From the first line through the one containing "real problem and", restate the listing word for word, and give no other lines.

··········

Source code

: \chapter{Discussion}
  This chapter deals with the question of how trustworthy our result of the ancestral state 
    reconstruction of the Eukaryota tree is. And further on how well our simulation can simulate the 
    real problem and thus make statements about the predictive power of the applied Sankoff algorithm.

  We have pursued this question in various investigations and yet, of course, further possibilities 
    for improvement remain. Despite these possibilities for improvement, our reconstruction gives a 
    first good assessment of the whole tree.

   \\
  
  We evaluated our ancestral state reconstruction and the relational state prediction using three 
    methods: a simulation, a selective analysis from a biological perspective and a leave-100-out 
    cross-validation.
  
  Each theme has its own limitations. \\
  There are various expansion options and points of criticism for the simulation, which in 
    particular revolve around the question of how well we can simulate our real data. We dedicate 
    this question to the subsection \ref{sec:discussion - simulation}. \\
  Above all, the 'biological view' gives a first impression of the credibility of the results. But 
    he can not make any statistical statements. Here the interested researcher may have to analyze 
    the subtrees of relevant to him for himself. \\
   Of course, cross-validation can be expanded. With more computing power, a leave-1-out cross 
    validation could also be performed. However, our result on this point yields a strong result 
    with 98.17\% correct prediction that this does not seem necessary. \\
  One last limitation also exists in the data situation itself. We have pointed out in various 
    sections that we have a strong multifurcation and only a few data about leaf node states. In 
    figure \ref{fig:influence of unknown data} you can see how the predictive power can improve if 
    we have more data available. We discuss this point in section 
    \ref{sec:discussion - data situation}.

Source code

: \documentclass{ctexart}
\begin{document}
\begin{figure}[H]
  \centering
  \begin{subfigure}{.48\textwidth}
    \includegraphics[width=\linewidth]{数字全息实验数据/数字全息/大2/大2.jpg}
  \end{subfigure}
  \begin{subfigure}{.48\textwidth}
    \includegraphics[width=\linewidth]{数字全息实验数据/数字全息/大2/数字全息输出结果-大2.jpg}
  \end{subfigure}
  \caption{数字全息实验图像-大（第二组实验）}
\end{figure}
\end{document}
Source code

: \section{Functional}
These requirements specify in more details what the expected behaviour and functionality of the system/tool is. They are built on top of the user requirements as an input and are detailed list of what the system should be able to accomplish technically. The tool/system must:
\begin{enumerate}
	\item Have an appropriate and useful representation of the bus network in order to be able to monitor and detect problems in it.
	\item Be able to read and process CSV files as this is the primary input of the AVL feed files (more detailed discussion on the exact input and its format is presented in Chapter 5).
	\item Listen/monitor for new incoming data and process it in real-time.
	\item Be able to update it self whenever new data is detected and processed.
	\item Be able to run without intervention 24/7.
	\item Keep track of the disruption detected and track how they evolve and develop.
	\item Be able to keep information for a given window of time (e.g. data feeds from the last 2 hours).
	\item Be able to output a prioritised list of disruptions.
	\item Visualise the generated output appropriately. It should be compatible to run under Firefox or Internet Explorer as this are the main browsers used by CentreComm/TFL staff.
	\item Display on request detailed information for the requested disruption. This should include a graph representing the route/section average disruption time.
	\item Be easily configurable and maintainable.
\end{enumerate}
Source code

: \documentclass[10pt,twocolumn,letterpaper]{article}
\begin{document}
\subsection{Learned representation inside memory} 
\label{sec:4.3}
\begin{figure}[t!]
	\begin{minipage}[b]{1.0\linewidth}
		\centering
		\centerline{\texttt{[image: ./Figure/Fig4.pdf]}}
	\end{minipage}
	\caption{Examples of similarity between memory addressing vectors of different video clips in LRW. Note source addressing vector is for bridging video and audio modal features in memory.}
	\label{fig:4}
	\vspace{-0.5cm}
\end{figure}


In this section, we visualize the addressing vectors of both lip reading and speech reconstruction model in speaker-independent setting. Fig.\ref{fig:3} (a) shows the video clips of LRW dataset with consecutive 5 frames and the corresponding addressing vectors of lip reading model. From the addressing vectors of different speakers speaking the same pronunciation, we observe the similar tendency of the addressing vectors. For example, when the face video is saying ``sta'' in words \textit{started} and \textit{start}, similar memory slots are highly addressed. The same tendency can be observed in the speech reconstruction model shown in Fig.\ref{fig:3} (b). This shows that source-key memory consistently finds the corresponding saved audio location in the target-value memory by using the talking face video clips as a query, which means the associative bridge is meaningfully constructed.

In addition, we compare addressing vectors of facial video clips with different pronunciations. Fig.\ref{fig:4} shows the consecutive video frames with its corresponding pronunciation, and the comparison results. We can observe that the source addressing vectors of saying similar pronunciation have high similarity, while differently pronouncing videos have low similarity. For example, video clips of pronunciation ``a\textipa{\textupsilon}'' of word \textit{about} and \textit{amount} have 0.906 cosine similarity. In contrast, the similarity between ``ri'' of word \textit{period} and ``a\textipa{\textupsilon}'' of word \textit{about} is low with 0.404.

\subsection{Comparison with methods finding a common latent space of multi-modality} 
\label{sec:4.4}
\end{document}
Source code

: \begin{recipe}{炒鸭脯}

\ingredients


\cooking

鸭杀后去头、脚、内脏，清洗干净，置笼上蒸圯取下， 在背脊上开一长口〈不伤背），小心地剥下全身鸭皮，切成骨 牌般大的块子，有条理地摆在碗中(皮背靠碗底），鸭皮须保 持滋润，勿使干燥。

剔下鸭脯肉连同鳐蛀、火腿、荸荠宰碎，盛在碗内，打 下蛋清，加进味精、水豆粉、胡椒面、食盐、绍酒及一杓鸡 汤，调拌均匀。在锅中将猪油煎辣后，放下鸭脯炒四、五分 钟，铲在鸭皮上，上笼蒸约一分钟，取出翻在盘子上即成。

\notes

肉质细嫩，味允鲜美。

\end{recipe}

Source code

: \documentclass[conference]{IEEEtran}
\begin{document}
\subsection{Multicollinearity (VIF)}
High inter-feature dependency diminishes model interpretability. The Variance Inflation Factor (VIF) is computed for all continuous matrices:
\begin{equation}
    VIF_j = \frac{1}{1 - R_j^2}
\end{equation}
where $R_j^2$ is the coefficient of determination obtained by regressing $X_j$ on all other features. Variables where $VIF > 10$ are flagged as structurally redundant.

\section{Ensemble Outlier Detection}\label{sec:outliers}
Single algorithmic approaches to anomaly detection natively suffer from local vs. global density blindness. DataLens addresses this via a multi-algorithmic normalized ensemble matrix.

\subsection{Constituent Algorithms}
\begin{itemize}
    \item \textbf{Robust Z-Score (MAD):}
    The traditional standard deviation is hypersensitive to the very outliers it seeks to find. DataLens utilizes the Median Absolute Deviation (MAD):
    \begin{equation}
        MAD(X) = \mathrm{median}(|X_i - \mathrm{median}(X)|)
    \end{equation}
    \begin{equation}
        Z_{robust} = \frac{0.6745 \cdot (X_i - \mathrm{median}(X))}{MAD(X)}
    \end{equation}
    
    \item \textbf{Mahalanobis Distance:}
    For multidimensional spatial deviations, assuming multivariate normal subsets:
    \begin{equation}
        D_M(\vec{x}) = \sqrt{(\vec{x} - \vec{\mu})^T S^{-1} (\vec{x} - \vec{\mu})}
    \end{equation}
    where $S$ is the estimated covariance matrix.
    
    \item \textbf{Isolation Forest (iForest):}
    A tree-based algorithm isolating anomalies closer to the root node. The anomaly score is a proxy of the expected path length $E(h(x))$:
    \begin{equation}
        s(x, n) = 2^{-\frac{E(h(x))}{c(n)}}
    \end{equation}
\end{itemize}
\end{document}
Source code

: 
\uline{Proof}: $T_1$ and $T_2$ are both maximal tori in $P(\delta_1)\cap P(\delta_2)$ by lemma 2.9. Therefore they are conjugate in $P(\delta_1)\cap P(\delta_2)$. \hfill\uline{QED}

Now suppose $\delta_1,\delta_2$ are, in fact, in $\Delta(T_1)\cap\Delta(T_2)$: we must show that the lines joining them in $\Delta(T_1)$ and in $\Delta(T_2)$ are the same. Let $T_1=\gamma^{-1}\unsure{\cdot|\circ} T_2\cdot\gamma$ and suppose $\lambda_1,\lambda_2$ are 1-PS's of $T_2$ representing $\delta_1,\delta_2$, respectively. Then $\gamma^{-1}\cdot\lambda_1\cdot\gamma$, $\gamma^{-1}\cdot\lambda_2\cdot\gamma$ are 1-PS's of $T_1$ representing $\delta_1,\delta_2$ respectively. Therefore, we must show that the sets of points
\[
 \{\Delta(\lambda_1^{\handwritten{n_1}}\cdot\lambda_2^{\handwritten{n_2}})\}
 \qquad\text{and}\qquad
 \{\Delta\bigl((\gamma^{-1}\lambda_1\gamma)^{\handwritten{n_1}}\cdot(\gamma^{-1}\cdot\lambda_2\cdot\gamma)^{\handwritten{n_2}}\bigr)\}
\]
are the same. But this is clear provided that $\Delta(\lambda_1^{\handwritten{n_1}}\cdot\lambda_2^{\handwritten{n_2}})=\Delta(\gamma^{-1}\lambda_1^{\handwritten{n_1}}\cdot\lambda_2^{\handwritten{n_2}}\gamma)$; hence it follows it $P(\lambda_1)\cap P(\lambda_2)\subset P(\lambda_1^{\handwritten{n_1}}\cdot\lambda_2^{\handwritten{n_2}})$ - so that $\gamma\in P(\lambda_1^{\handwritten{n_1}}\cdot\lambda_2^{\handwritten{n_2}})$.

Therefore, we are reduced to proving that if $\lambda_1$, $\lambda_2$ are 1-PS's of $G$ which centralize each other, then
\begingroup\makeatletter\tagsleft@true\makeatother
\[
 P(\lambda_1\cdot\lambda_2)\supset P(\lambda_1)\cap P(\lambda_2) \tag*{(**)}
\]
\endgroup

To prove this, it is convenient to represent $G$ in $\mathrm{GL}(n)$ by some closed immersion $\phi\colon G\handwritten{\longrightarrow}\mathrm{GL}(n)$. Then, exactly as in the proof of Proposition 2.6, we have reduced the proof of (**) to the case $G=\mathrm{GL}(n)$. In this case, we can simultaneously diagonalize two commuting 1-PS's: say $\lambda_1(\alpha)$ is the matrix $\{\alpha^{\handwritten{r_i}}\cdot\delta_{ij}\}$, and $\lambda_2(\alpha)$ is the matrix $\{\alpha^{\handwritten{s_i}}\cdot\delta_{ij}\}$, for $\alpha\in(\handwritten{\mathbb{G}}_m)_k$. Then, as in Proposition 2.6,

··········

THE ANSWER:
Source code

: \chapter{Discussion}
  This chapter deals with the question of how trustworthy our result of the ancestral state 
    reconstruction of the Eukaryota tree is. And further on how well our simulation can simulate the 
    real problem and thus make statements about the predictive power of the applied Sankoff algorithm.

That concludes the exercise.